Le directoire du district voit toute la gravité de l'affaire ; sans hésiter, il décide le renvoi immédiat au tribunal révolutionnaire.

Le 15 ventôse, l'ordre de départ est signé et, de brigade en brigade, le pauvre l'Éveillé est emmené vers la capitale. La charrette qui l'emmène passe le 18 ventôse à Limoges, le 19 à Bessines, le 21 à Argenton, le 24 à Vierzon, ainsi de suite jusqu'à Paris où il arrive le 2 germinal.

Depuis Limoges, il voyage en compagnie d'un prêtre et d'un ex-officier de dragon ; ensemble ils sont enfermés à la Conciergerie. Dès le lendemain, Bisserier est transféré aux Carmes, la sinistre prison encore imprégnée du sang des victimes de septembre.

Huit jours plus tard, il subit un interrogatoire. Il supplie qu'on entende des témoins à décharge. Il écrit une lettre touchante à sa femme dans laquelle il dit ses regrets de n'avoir pu l'embrasser avant de partir. Cette lettre est restée au dossier où Fouquier-Tinville l'a jointe aux diverses pièces du procès.

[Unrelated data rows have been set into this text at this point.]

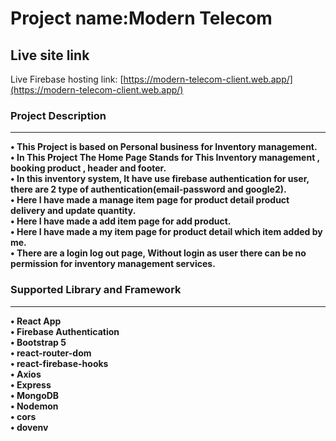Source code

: # Project name:Modern Telecom

## Live site link
Live Firebase hosting link: [https://modern-telecom-client.web.app/](https://modern-telecom-client.web.app/)

### Project Description
***
**• This Project is based on Personal business for Inventory management.** <br/>
**• In This Project The Home Page Stands for This Inventory management , booking product , header and footer.** <br/>
**• In this inventory system, It have use firebase authentication for user, there are 2 type of authentication(email-password and google2).** <br/>
**• Here I have made a manage item page for product detail product delivery and update quantity.** <br/>
**• Here I have made a add item page for add product.** <br/>
**• Here I have made a my item page for product detail which item added by me.** <br/>
**• There are a login log out page, Without login as user there can be no permission for inventory management services.**

### Supported Library and Framework
***
**• React App** <br/>
**• Firebase Authentication** <br/>
**• Bootstrap 5** <br/>
**• react-router-dom** <br/>
**• react-firebase-hooks** <br/>
**• Axios** <br/>
**• Express** <br/>
**• MongoDB** <br/>
**• Nodemon** <br/>
**• cors** <br/>
**• dovenv**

Le 28 messidor seulement (16 juillet 1794), Bisserier, dit l'Éveillé, comparaît devant le Tribunal en compagnie de huit Charentais, inculpés, pour des motifs divers, de conspiration et de manoeuvres contre-révolutionnaires. Sur les huit, sept furent convaincus de s'être déclarés les ennemis du peuple, Bisserier tout spécialement, "en provoquant des intelligences avec les ennemis de l'Etat, la dissolution de la représentation nationale, l'assassinat de ses membres, le rétablissement de la royauté en France".

La peine de mort s'imposait et les sept têtes, le soir même, tombèrent sur l'échafaud, à ce moment dressé à la barrière de Vincennes.

 

Dr GIGON, Les Victimes de la Terreur

du département de la Charente.

(Communiqué par M. Tardieu, instituteur à Genouillac)

Bulletin de la Société charentaise des études locales.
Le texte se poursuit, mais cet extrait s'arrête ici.